1,2, 3 Questions du 31 mars

Stéphan de Butler d’Ormond, Président du Groupe Santé Victor Pauchet, SantéCité

« J’ai sur le cœur, un enjeu de santé publique »

L’exigence des textes en matière de protection a été abaissée entre la directive ministérielle du 13 mars qui recommande le port des masques FFP2 et/ou chirurgicaux toute la journée, et celle du 16 mars qui ne les recommande que dans certains cas. Cette deuxième directive s’est adaptée au principe de réalité du fait de la pénurie des stocks sur le territoire français, mais cette pénurie a pour conséquence d’affaiblir la ligne de front plus exposée au COVID et nous avons à déplorer trop d’arrêts maladie de médecins et soignants, dont nous avons absolument besoin pour faire face aux soins aux malades.

J’ai donc alerté durant les deux dernières semaines l’ARS, la préfecture, le conseil régional des Hauts-de-France, le MEDEF, le ministère de la Santé, la FHP, pour proposer de déroger au seul marquage CE des importations de masques, dans la mesure où nous pourrions accéder à un nombre très important de masques normés asiatiques. L’État a donné raison à cette proposition appuyée par la FHP et beaucoup de syndicats de médecins, en autorisant ces importations vendredi dernier.
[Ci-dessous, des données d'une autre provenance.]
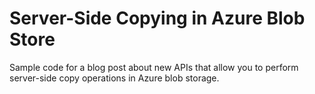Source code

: Server-Side Copying in Azure Blob Store
=========================================

Sample code for a blog post about new APIs that allow you to perform server-side copy operations in Azure blob storage.
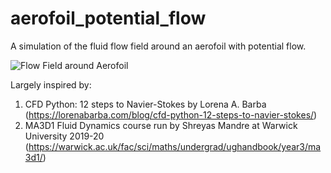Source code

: # aerofoil_potential_flow

A simulation of the fluid flow field around an aerofoil with potential flow.

![Flow Field around Aerofoil](https://github.com/SanjifShan/aerofoil_potential_flow/blob/main/aerofoil.png)

Largely inspired by:
  1. CFD Python: 12 steps to Navier-Stokes by Lorena A. Barba (https://lorenabarba.com/blog/cfd-python-12-steps-to-navier-stokes/)
  2. MA3D1 Fluid Dynamics course run by Shreyas Mandre at Warwick University 2019-20 (https://warwick.ac.uk/fac/sci/maths/undergrad/ughandbook/year3/ma3d1/)
  
  
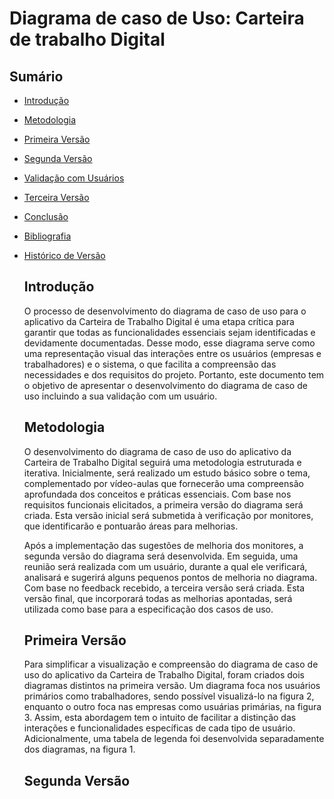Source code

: # Diagrama de caso de Uso: Carteira de trabalho Digital

## Sumário
* [Introdução](#Introdução)
* [Metodologia](#Metodologia)
* [Primeira Versão](#Primeira-Versão)
* [Segunda Versão](#Segunda-Versão)
* [Validação com Usuários](#Validação-com-Usuários)
* [Terceira Versão](#Terceira-Versão)
* [Conclusão](#Conclusão)
* [Bibliografia](#Bibliografia)
* [Histórico de Versão](#Histórico-de-Versão)

  ## Introdução

  O processo de desenvolvimento do diagrama de caso de uso para o aplicativo da Carteira de Trabalho Digital é uma etapa crítica para garantir que todas as funcionalidades essenciais sejam identificadas e devidamente documentadas. Desse modo, esse diagrama serve como uma representação visual das interações entre os usuários (empresas e trabalhadores) e o sistema, o que facilita a compreensão das necessidades e dos requisitos do projeto. Portanto, este documento tem o objetivo de  apresentar o desenvolvimento do diagrama de caso de uso incluindo a sua validação com um usuário.

  ## Metodologia

  O desenvolvimento do diagrama de caso de uso do aplicativo da Carteira de Trabalho Digital seguirá uma metodologia estruturada e iterativa. Inicialmente, será realizado um estudo básico sobre o tema, complementado por vídeo-aulas que fornecerão uma compreensão aprofundada dos conceitos e práticas essenciais. Com base nos requisitos funcionais elicitados, a primeira versão do diagrama será criada. Esta versão inicial será submetida à verificação por monitores, que identificarão e pontuarão áreas para melhorias.

  Após a implementação das sugestões de melhoria dos monitores, a segunda versão do diagrama será desenvolvida. Em seguida, uma reunião será realizada com um usuário, durante a qual ele verificará, analisará e sugerirá alguns pequenos pontos de melhoria no diagrama. Com base no feedback recebido, a terceira versão será criada. Esta versão final, que incorporará todas as melhorias apontadas, será utilizada como base para a especificação dos casos de uso.

  ## Primeira Versão

  Para simplificar a visualização e compreensão do diagrama de caso de uso do aplicativo da Carteira de Trabalho Digital, foram criados dois diagramas distintos na primeira versão. Um diagrama foca nos usuários primários como trabalhadores, sendo possível visualizá-lo na figura 2, enquanto o outro foca nas empresas como usuárias primárias, na figura 3.  Assim, esta abordagem tem o intuito de facilitar a distinção das interações e funcionalidades específicas de cada tipo de usuário. Adicionalmente, uma tabela de legenda foi desenvolvida separadamente dos diagramas, na figura 1.


  ## Segunda Versão
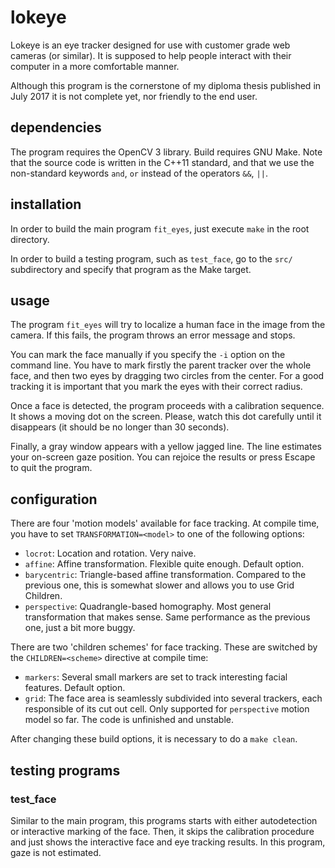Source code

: # lokeye
Lokeye is an eye tracker designed for use with customer grade web cameras (or similar).
It is supposed to help people interact with their computer in a more comfortable manner.

Although this program is the cornerstone of my diploma thesis published in July 2017 it is not complete yet, nor friendly to the end user.

## dependencies
The program requires the OpenCV 3 library.
Build requires GNU Make.
Note that the source code is written in the C++11 standard, and that we use the non-standard keywords `and`, `or` instead of the operators `&&`, `||`.

## installation
In order to build the main program `fit_eyes`, just execute `make` in the root directory.

In order to build a testing program, such as `test_face`, go to the `src/` subdirectory and specify that program as the Make target.

## usage
The program `fit_eyes` will try to localize a human face in the image from the camera.
If this fails, the program throws an error message and stops.

You can mark the face manually if you specify the `-i` option on the command line.
You have to mark firstly the parent tracker over the whole face, and then two eyes by dragging two circles from the center.
For a good tracking it is important that you mark the eyes with their correct radius.

Once a face is detected, the program proceeds with a calibration sequence.
It shows a moving dot on the screen.
Please, watch this dot carefully until it disappears (it should be no longer than 30 seconds).

Finally, a gray window appears with a yellow jagged line.
The line estimates your on-screen gaze position.
You can rejoice the results or press Escape to quit the program.

## configuration

There are four 'motion models' available for face tracking.
At compile time, you have to set `TRANSFORMATION=<model>` to one of the following options:
 * `locrot`: Location and rotation. Very naive.
 * `affine`: Affine transformation. Flexible quite enough. Default option.
 * `barycentric`: Triangle-based affine transformation. Compared to the previous one, this is somewhat slower and allows you to use Grid Children.
 * `perspective`: Quadrangle-based homography. Most general transformation that makes sense. Same performance as the previous one, just a bit more buggy.
 
There are two 'children schemes' for face tracking.
These are switched by the `CHILDREN=<scheme>` directive at compile time:
 * `markers`: Several small markers are set to track interesting facial features. Default option.
 * `grid`: The face area is seamlessly subdivided into several trackers, each responsible of its cut out cell. Only supported for `perspective` motion model so far. The code is unfinished and unstable.

After changing these build options, it is necessary to do a `make clean`.

## testing programs

### test_face
Similar to the main program, this programs starts with either autodetection or interactive marking of the face.
Then, it skips the calibration procedure and just shows the interactive face and eye tracking results.
In this program, gaze is not estimated.
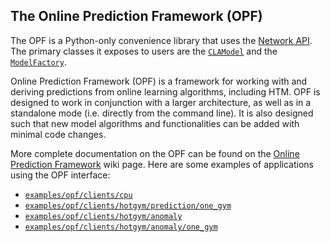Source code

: ## The Online Prediction Framework (OPF)

The OPF is a Python-only convenience library that uses the [Network API](network.html). The primary classes it exposes to users are the [`CLAModel`](opf-models.html#clamodel) and the [`ModelFactory`](opf-models.html#modelfactory).

Online Prediction Framework (OPF) is a framework for working with and deriving predictions from online learning algorithms, including HTM. OPF is designed to work in conjunction with a larger architecture, as well as in a standalone mode (i.e. directly from the command line). It is also designed such that new model algorithms and functionalities can be added with minimal code changes.

More complete documentation on the OPF can be found on the [Online Prediction Framework](Online-Prediction-Framework) wiki page. Here are some examples of applications using the OPF interface:

- [`examples/opf/clients/cpu`](https://github.com/numenta/nupic/tree/master/examples/opf/clients/cpu)
- [`examples/opf/clients/hotgym/prediction/one_gym`](https://github.com/numenta/nupic/tree/master/examples/opf/clients/hotgym/prediction/one_gym)
- [`examples/opf/clients/hotgym/anomaly`](https://github.com/numenta/nupic/tree/master/examples/opf/clients/hotgym/anomaly)
- [`examples/opf/clients/hotgym/anomaly/one_gym`](https://github.com/numenta/nupic/tree/master/examples/opf/clients/hotgym/anomaly/one_gym)

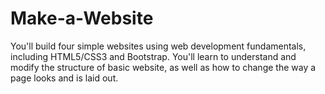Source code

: # Make-a-Website
You'll build four simple websites using web development fundamentals, including HTML5/CSS3 and Bootstrap. You'll learn to understand and modify the structure of basic website, as well as how to change the way a page looks and is laid out.
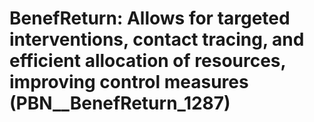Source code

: # BenefReturn: __Allows for targeted interventions, contact tracing, and efficient allocation of resources, improving control measures__ (PBN__BenefReturn_1287)

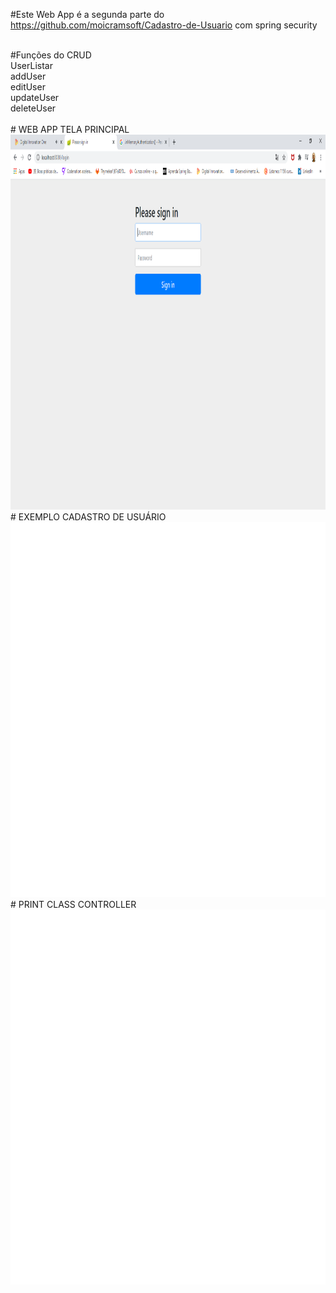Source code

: #Este Web App é a segunda parte do https://github.com/moicramsoft/Cadastro-de-Usuario com spring security

<br />
#Funções do CRUD<br />
	UserListar<br />
	addUser<br />
	editUser<br />
	updateUser<br />
	deleteUser<br /> <br />
	# WEB APP TELA PRINCIPAL
	<img src="https://github.com/moicramsoft/Cadastro-De-Usuario-Com-Login/blob/master/src/main/resources/static/img/1.png" title="Tela de login" alt="Tela principal" width="800" height="600"><br />
	# EXEMPLO CADASTRO DE USUÁRIO <br />
	<img src="https://github.com/moicramsoft/Cadastro-De-Usuario-Com-Login/blob/master/src/main/resources/static/img/2.png" alt="Tela de Cadastro" width="800" height="600"><br />
	# PRINT CLASS CONTROLLER <br />
	<img src="https://github.com/moicramsoft/Cadastro-De-Usuario-Com-Login/blob/master/src/main/resources/static/img/3.png" alt="Tela principal" width="800" height="600"><br />
	
	

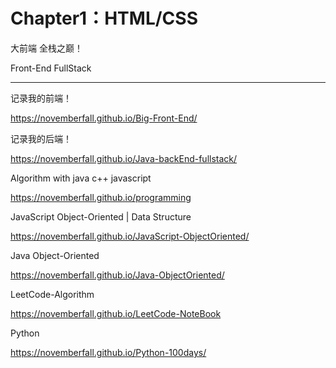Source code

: # Chapter1：HTML/CSS

大前端 全栈之巅！

Front-End FullStack

---
记录我的前端！

https://novemberfall.github.io/Big-Front-End/


记录我的后端！

https://novemberfall.github.io/Java-backEnd-fullstack/

Algorithm with java c++ javascript

https://novemberfall.github.io/programming


JavaScript Object-Oriented | Data Structure

https://novemberfall.github.io/JavaScript-ObjectOriented/

Java Object-Oriented

https://novemberfall.github.io/Java-ObjectOriented/

LeetCode-Algorithm

https://novemberfall.github.io/LeetCode-NoteBook


Python

https://novemberfall.github.io/Python-100days/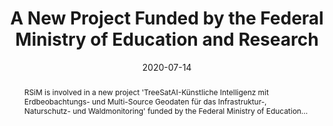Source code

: ---
date: 2020-07-14
title: A New Project Funded by the Federal Ministry of Education and Research
abstract: |
    RSiM is involved in a new project 'TreeSatAI-Künstliche Intelligenz mit Erdbeobachtungs- und Multi-Source Geodaten für das Infrastruktur-, Naturschutz- und Waldmonitoring' funded by the Federal Ministry of Education...

text: |
    RSiM is involved in a new project 'TreeSatAI-Künstliche Intelligenz mit Erdbeobachtungs- und Multi-Source Geodaten für das Infrastruktur-, Naturschutz- und Waldmonitoring' funded by the Federal Ministry of Education and Research for the period 2020-2022. The project partners are: Geoinformation in Environmental Planning Group of TU Berlin, LiveEO, LUP, DFKI and Vision Impulse.

main_page_image: TreeSatAI.jpg
---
Ensuite, au sein de SantéCité, notre clinique s’est invitée également dans la dynamique de recherche. La société Décathlon nous a permis de tester certains de leurs produits comme masque barrière, ces tests quoique concluants sur le plan barrière n’ont pas eu le succès escompté des professionnels de terrain. Actuellement, nous testons et contribuons à la conception d’un masque tissu barrière produit par un industriel du textile en Hauts-de-France. L’effet barrière avant et après lavage du tissu a été testé par le CHU d’Amiens avec un taux de filtration très proche des actuels masques chirurgicaux. Avec nos médecins réanimateurs, nous testons l’ergonomie, l’humidité sur les lunettes, la facilité de respiration, etc. Nous en sommes à la 4e version de ce produit qui fait l’objet d’une demande de certification par la DGA (direction générale des Armées), et prochainement l’AFNOR.

Pour remettre la France en ville et au travail, il faudra consolider le confinement et maintenir les effets barrière. En Asie tout le monde porte des masques, et il me semble que seule une telle mesure sera de nature à permettre de prévenir une reflambée de l’épidémie avec un nouveau confinement (en plein été !). Pour équiper la France de 2 à 3 masques par jour et par personne, il faudrait 1 milliard de masques par semaine à partir du 15 avril !

Nous alertons aussi à la FHP sur les médicaments de réanimation très critiques qui viennent à manquer – les stocks sont épuisés, et toute la planète en recherche. C’est la sécurité médicale et l’éthique du soin qui sont en jeu.

De 33 patients COVID vendredi au sein du Groupe Santé Victor Pauchet, nous en sommes à une quarantaine ce matin, avec 6 intubés ventilés. Ces patients étaient principalement déjà hospitalisés chez nous. Nous avons eu à déplorer plusieurs décès à cause du COVID, mais aussi des patients qui sont sortis, bien soignés.

À SantéCité nous constatons des situations de transfert de patients du fait du débordement de l’hôpital public, les admissions ne s’étant pas faites régulièrement sur l’ensemble des établissements de santé organisés COVID. C’est comme un barrage qui lâche du fait d’un niveau de pression mal équilibré quand le point critique est atteint, avec une perturbation majeure pour le personnel et un désordre qui auraient pu être évitables.

Le Groupe Santé Victor Pauchet dispose d’un secteur de réanimation COVID de 6 à 10 lits et de 3 services dédiés COVID dont deux services de médecine, et un service d’obstétrique d’urgence et d’hospitalisation COVID, avec traitement d’air adapté, où 3 mamans COVID+ peuvent être accueillies. Deux centres avancés COVID+ ont été ouverts pour les enfants fébriles à Amiens, et un autre généraliste en zone rurale, à Hesdin. 10 lits COVID de SSR complètent le dispositif à Corbie. La rééducation des patients post réanimation s’annonce très lourde avec des prises en charge respiratoire, neurologique et traumatologique. Seuls certains auront la capacité d’y répondre.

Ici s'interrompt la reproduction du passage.